Description of the task:
Please take the records that follow and repeat exactly the lines starting with the line with "- marketdata.mark_price —" and going on through the line with "с core флоу".

------ Data shown

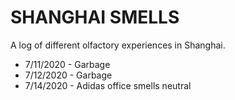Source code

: # SHANGHAI SMELLS

A log of different olfactory experiences in Shanghai.

* 7/11/2020 - Garbage
* 7/12/2020 - Garbage
* 7/14/2020 - Adidas office smells neutral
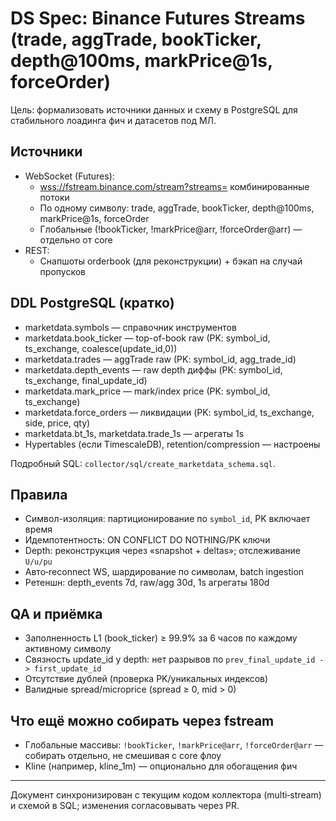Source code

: # DS Spec: Binance Futures Streams (trade, aggTrade, bookTicker, depth@100ms, markPrice@1s, forceOrder)

Цель: формализовать источники данных и схему в PostgreSQL для стабильного лоадинга фич и датасетов под МЛ.

## Источники

- WebSocket (Futures):
  - <wss://fstream.binance.com/stream?streams=> комбинированные потоки
  - По одному символу: trade, aggTrade, bookTicker, depth@100ms, markPrice@1s, forceOrder
  - Глобальные (!bookTicker, !markPrice@arr, !forceOrder@arr) — отдельно от core
- REST:
  - Снапшоты orderbook (для реконструкции) + бэкап на случай пропусков

## DDL PostgreSQL (кратко)

- marketdata.symbols — справочник инструментов
- marketdata.book_ticker — top-of-book raw (PK: symbol_id, ts_exchange, coalesce(update_id,0))
- marketdata.trades — aggTrade raw (PK: symbol_id, agg_trade_id)
- marketdata.depth_events — raw depth диффы (PK: symbol_id, ts_exchange, final_update_id)
- marketdata.mark_price — mark/index price (PK: symbol_id, ts_exchange)
- marketdata.force_orders — ликвидации (PK: symbol_id, ts_exchange, side, price, qty)
- marketdata.bt_1s, marketdata.trade_1s — агрегаты 1s
- Hypertables (если TimescaleDB), retention/compression — настроены

Подробный SQL: `collector/sql/create_marketdata_schema.sql`.

## Правила

- Символ-изоляция: партиционирование по `symbol_id`, PK включает время
- Идемпотентность: ON CONFLICT DO NOTHING/PK ключи
- Depth: реконструкция через «snapshot + deltas»; отслеживание `U/u/pu`
- Авто‑reconnect WS, шардирование по символам, batch ingestion
- Ретеншн: depth_events 7d, raw/agg 30d, 1s агрегаты 180d

## QA и приёмка

- Заполненность L1 (book_ticker) ≥ 99.9% за 6 часов по каждому активному символу
- Связность update_id у depth: нет разрывов по `prev_final_update_id -> first_update_id`
- Отсутствие дублей (проверка PK/уникальных индексов)
- Валидные spread/microprice (spread ≥ 0, mid > 0)

## Что ещё можно собирать через fstream

- Глобальные массивы: `!bookTicker`, `!markPrice@arr`, `!forceOrder@arr` — собирать отдельно, не смешивая с core флоу
- Kline (например, kline_1m) — опционально для обогащения фич

---

Документ синхронизирован с текущим кодом коллектора (multi‑stream) и схемой в SQL; изменения согласовывать через PR.
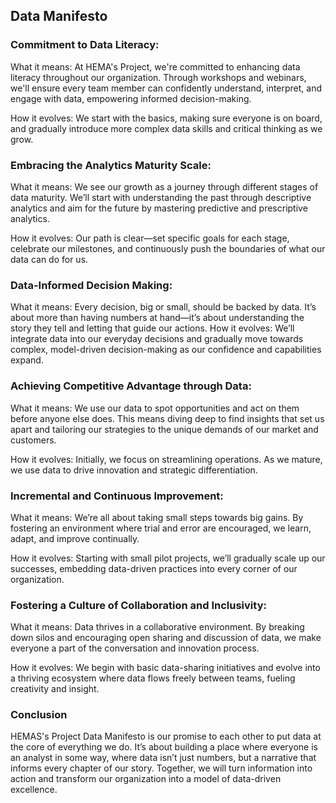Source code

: ## Data Manifesto
### Commitment to Data Literacy:
What it means: At HEMA's Project, we're committed to enhancing data literacy throughout our organization. Through workshops and webinars, we'll ensure every team member can confidently understand, interpret, and engage with data, empowering informed decision-making.

How it evolves: We start with the basics, making sure everyone is on board, and gradually introduce more complex data skills and critical thinking as we grow.
### Embracing the Analytics Maturity Scale:
What it means: We see our growth as a journey through different stages of data maturity. We’ll start with understanding the past through descriptive analytics and aim for the future by mastering predictive and prescriptive analytics.

How it evolves: Our path is clear—set specific goals for each stage, celebrate our milestones, and continuously push the boundaries of what our data can do for us.
### Data-Informed Decision Making:
What it means: Every decision, big or small, should be backed by data. It’s about more than having numbers at hand—it’s about understanding the story they tell and letting that guide our actions.
How it evolves: We’ll integrate data into our everyday decisions and gradually move towards complex, model-driven decision-making as our confidence and capabilities expand.
### Achieving Competitive Advantage through Data:
What it means: We use our data to spot opportunities and act on them before anyone else does. This means diving deep to find insights that set us apart and tailoring our strategies to the unique demands of our market and customers.

How it evolves: Initially, we focus on streamlining operations. As we mature, we use data to drive innovation and strategic differentiation.
### Incremental and Continuous Improvement:
What it means: We’re all about taking small steps towards big gains. By fostering an environment where trial and error are encouraged, we learn, adapt, and improve continually.

How it evolves: Starting with small pilot projects, we’ll gradually scale up our successes, embedding data-driven practices into every corner of our organization.
### Fostering a Culture of Collaboration and Inclusivity:
What it means: Data thrives in a collaborative environment. By breaking down silos and encouraging open sharing and discussion of data, we make everyone a part of the conversation and innovation process.

How it evolves: We begin with basic data-sharing initiatives and evolve into a thriving ecosystem where data flows freely between teams, fueling creativity and insight.
### Conclusion
HEMAS's Project Data Manifesto is our promise to each other to put data at the core of everything we do. It’s about building a place where everyone is an analyst in some way, where data isn’t just numbers, but a narrative that informs every chapter of our story. Together, we will turn information into action and transform our organization into a model of data-driven excellence.
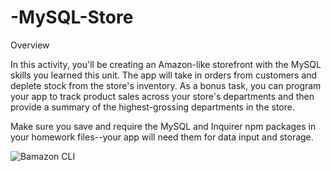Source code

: # -MySQL-Store

Overview

In this activity, you'll be creating an Amazon-like storefront with the MySQL skills you learned this unit. The app will take in orders from customers and deplete stock from the store's inventory. As a bonus task, you can program your app to track product sales across your store's departments and then provide a summary of the highest-grossing departments in the store.

Make sure you save and require the MySQL and Inquirer npm packages in your homework files--your app will need them for data input and storage.

![Bamazon CLI](https://drive.google.com/file/d/1GydRKRzmE5X1ByvzJQ4TJFd8IkIqat_N/view "Bamazon CLI") 
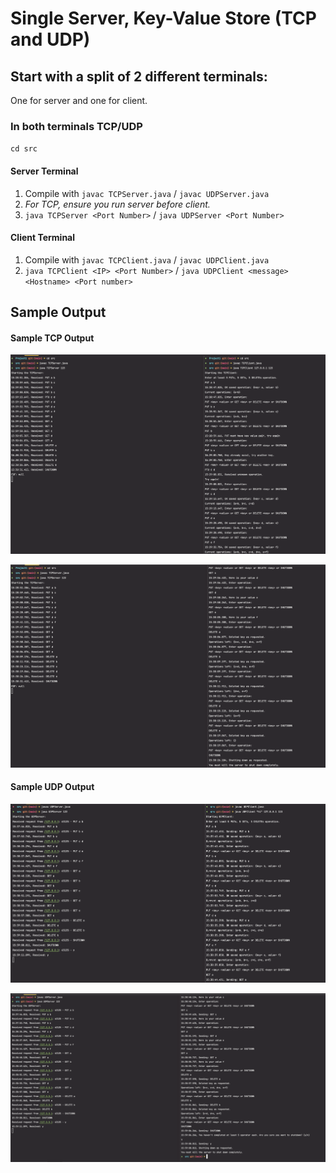 # Single Server, Key-Value Store (TCP and UDP)

## Start with a split of 2 different terminals:
One for server and one for client.

### In both terminals TCP/UDP
`cd src`

#### Server Terminal
1. Compile with `javac TCPServer.java` / `javac UDPServer.java`
2. *For TCP, ensure you run server before client.*
3. `java TCPServer <Port Number>` / `java UDPServer <Port Number>`

#### Client Terminal
1. Compile with `javac TCPClient.java` / `javac UDPClient.java`
2. `java TCPClient <IP> <Port Number>` / `java UDPClient <message> <Hostname> <Port number>`

## Sample Output

#### Sample TCP Output
![TCP Output Sample (Part 1)](https://github.com/amandaay/ClientServerTCPUDP/blob/main/tcpPart1.png)

![TCP Output Sample (Part 2)](https://github.com/amandaay/ClientServerTCPUDP/blob/main/tcpPart2.png)

#### Sample UDP Output

![UDP Output Sample (Part 1)](https://github.com/amandaay/ClientServerTCPUDP/blob/main/udpPart1.png)

![UDP Output Sample (Part 2)](https://github.com/amandaay/ClientServerTCPUDP/blob/main/udpPart2.png)
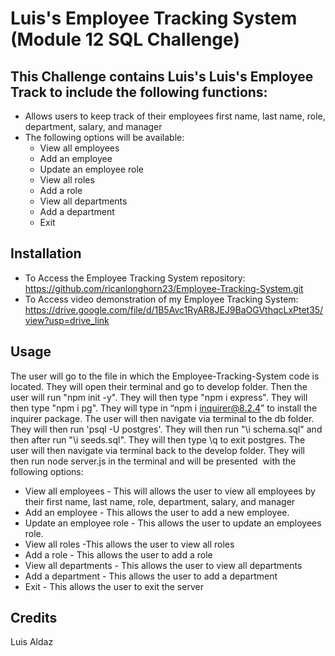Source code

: # Luis's Employee Tracking System (Module 12 SQL Challenge) 


## This Challenge contains Luis's Luis's Employee Track to include the following functions:
- Allows users to keep track of their employees first name, last name, role, department, salary, and manager
- The following options will be available:
  - View all employees
  - Add an employee
  - Update an employee role
  - View all roles
  - Add a role
  - View all departments
  - Add a department
  - Exit



## Installation
- To Access the Employee Tracking System repository: https://github.com/ricanlonghorn23/Employee-Tracking-System.git
- To Access video demonstration of my Employee Tracking System: https://drive.google.com/file/d/1B5Avc1RyAR8JEJ9BaOGVthqcLxPtet35/view?usp=drive_link



## Usage
The user will go to the file in which the Employee-Tracking-System code is located. They will open their terminal and go to develop folder. Then the user will run "npm init -y". They will then type "npm i express". They will then type "npm i pg". They will type in “npm i inquirer@8.2.4” to install the inquirer package. The user will then navigate via terminal to the db folder. They will then run 'psql -U postgres'. They will then run "\i schema.sql" and then after run "\i seeds.sql". They will then type \q to exit postgres. The user will then navigate via terminal back to the develop folder. They will then run node server.js in the terminal and will be presented  with the following options:  
  - View all employees - This will allows the user to view all employees by their first name, last name, role, department, salary, and manager
  - Add an employee - This allows the user to add a new employee.
  - Update an employee role - This allows the user to update an employees role.
  - View all roles -This allows the user to view all roles
  - Add a role - This allows the user to add a role
  - View all departments - This allows the user to view all departments
  - Add a department - This allows the user to add a department 
  - Exit - This allows the user to exit the server




 
## Credits
Luis Aldaz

------------

Reply:
- marketdata.mark_price — mark/index price (PK: symbol_id, ts_exchange)
- marketdata.force_orders — ликвидации (PK: symbol_id, ts_exchange, side, price, qty)
- marketdata.bt_1s, marketdata.trade_1s — агрегаты 1s
- Hypertables (если TimescaleDB), retention/compression — настроены

Подробный SQL: `collector/sql/create_marketdata_schema.sql`.

## Правила

- Символ-изоляция: партиционирование по `symbol_id`, PK включает время
- Идемпотентность: ON CONFLICT DO NOTHING/PK ключи
- Depth: реконструкция через «snapshot + deltas»; отслеживание `U/u/pu`
- Авто‑reconnect WS, шардирование по символам, batch ingestion
- Ретеншн: depth_events 7d, raw/agg 30d, 1s агрегаты 180d

## QA и приёмка

- Заполненность L1 (book_ticker) ≥ 99.9% за 6 часов по каждому активному символу
- Связность update_id у depth: нет разрывов по `prev_final_update_id -> first_update_id`
- Отсутствие дублей (проверка PK/уникальных индексов)
- Валидные spread/microprice (spread ≥ 0, mid > 0)

## Что ещё можно собирать через fstream

- Глобальные массивы: `!bookTicker`, `!markPrice@arr`, `!forceOrder@arr` — собирать отдельно, не смешивая с core флоу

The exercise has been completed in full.